Segment Start: DATA FOR THIS EXERCISE

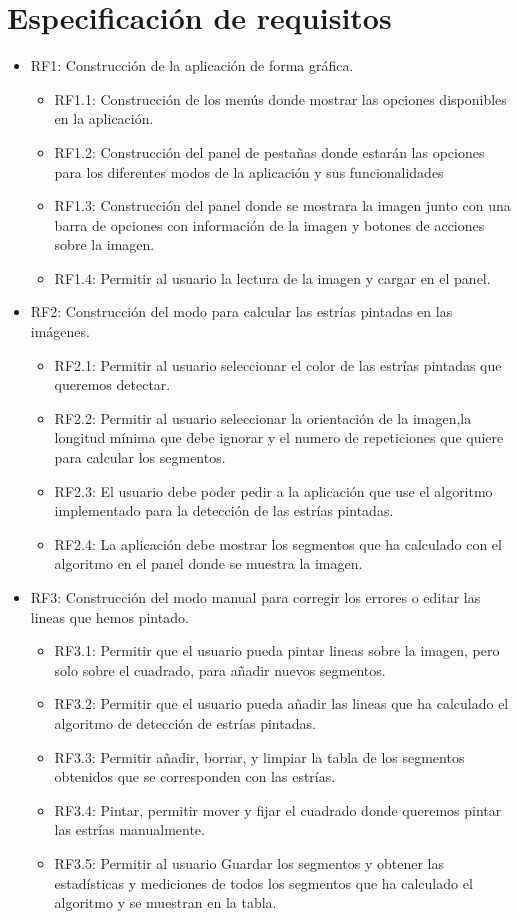 \section{Especificación de requisitos}
\begin{itemize}
	 
\item RF1: Construcción de la aplicación de forma gráfica.
	\begin{itemize}
		\item RF1.1: Construcción de los menús donde mostrar las opciones disponibles en la aplicación.
		\item RF1.2: Construcción del panel de pestañas donde estarán las opciones para los diferentes modos de la aplicación y sus funcionalidades
		\item RF1.3: Construcción del panel donde se mostrara la imagen junto con una barra de opciones con información de la imagen y botones de acciones sobre la imagen.
		\item RF1.4: Permitir al usuario la lectura de la imagen y cargar en el panel.
	\end{itemize}

\item RF2: Construcción del modo para calcular las estrías pintadas en las imágenes.
	\begin{itemize}
		\item RF2.1: Permitir al usuario seleccionar el color de las estrías pintadas que queremos detectar.
		\item RF2.2: Permitir al usuario seleccionar la orientación de la imagen,la longitud mínima que debe ignorar y el numero de repeticiones que quiere para calcular los segmentos.
		\item RF2.3: El usuario debe poder pedir a la aplicación que use el algoritmo implementado para la detección de las estrías pintadas.			 
		\item RF2.4: La aplicación debe mostrar los segmentos que ha calculado con el algoritmo en el panel donde se muestra la imagen.
	\end{itemize}

\item RF3: Construcción del modo manual para corregir los errores o editar las lineas que hemos pintado.
	\begin{itemize}
		\item RF3.1: Permitir que el usuario pueda pintar lineas sobre la imagen, pero solo sobre el cuadrado, para añadir nuevos segmentos.
		\item RF3.2: Permitir que el usuario pueda añadir las lineas que ha calculado el algoritmo de detección de estrías pintadas.
		\item RF3.3: Permitir añadir, borrar, y limpiar la tabla de los segmentos obtenidos que se corresponden con las estrías.
		\item RF3.4: Pintar, permitir mover y fijar el cuadrado donde queremos pintar las estrías manualmente.
		\item RF3.5: Permitir al usuario Guardar los segmentos y obtener las estadísticas y mediciones de todos los segmentos que ha calculado el algoritmo y se muestran en la tabla.			
	\end{itemize}
			 

\end{itemize}
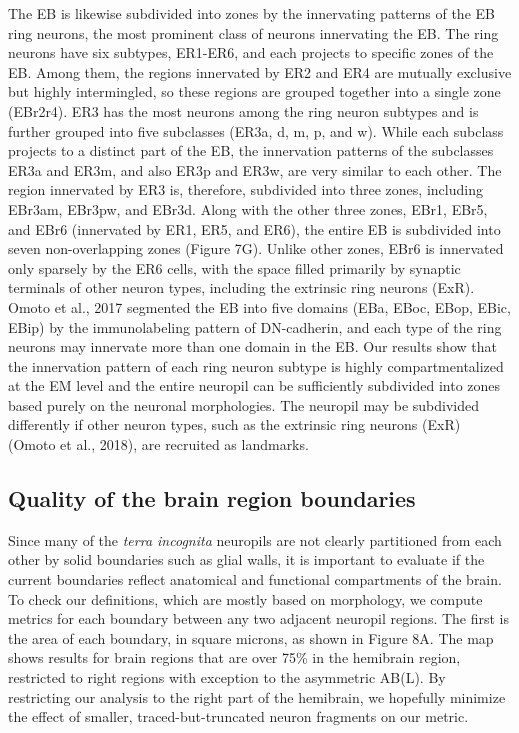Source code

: \documentclass{article}
\begin{document}
The EB is likewise subdivided into zones by the innervating patterns of the EB ring neurons, the most prominent class of neurons innervating the EB. The ring neurons have six subtypes, ER1-ER6, and each projects to specific zones of the EB. Among them, the regions innervated by ER2 and ER4 are mutually exclusive but highly intermingled, so these regions are grouped together into a single zone (EBr2r4). ER3 has the most neurons among the ring neuron subtypes and is further grouped into five subclasses (ER3a, d, m, p, and w). While each subclass projects to a distinct part of the EB, the innervation patterns of the subclasses ER3a and ER3m, and also ER3p and ER3w, are very similar to each other. The region innervated by ER3 is, therefore, subdivided into three zones, including EBr3am, EBr3pw, and EBr3d. Along with the other three zones, EBr1, EBr5, and EBr6 (innervated by ER1, ER5, and ER6), the entire EB is subdivided into seven non-overlapping zones (Figure 7G). Unlike other zones, EBr6 is innervated only sparsely by the ER6 cells, with the space filled primarily by synaptic terminals of other neuron types, including the extrinsic ring neurons (ExR). Omoto et al., 2017 segmented the EB into five domains (EBa, EBoc, EBop, EBic, EBip) by the immunolabeling pattern of DN-cadherin, and each type of the ring neurons may innervate more than one domain in the EB. Our results show that the innervation pattern of each ring neuron subtype is highly compartmentalized at the EM level and the entire neuropil can be sufficiently subdivided into zones based purely on the neuronal morphologies. The neuropil may be subdivided differently if other neuron types, such as the extrinsic ring neurons (ExR) (Omoto et al., 2018), are recruited as landmarks.

\subsection*{Quality of the brain region boundaries}

Since many of the \emph{terra incognita} neuropils are not clearly partitioned from each other by solid boundaries such as glial walls, it is important to evaluate if the current boundaries reflect anatomical and functional compartments of the brain. To check our definitions, which are mostly based on morphology, we compute metrics for each boundary between any two adjacent neuropil regions. The first is the area of each boundary, in square microns, as shown in Figure 8A. The map shows results for brain regions that are over 75\% in the hemibrain region, restricted to right regions with exception to the asymmetric AB(L). By restricting our analysis to the right part of the hemibrain, we hopefully minimize the effect of smaller, traced-but-truncated neuron fragments on our metric.
\end{document}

Segment End: DATA FOR THIS EXERCISE

▶ _WHAT THIS TASK INVOLVES_: Only the lines that contain the string "pintar" are to be copied from the records.

▶ _ANSWER SECTION_:
		\item RF3.1: Permitir que el usuario pueda pintar lineas sobre la imagen, pero solo sobre el cuadrado, para añadir nuevos segmentos.
		\item RF3.4: Pintar, permitir mover y fijar el cuadrado donde queremos pintar las estrías manualmente.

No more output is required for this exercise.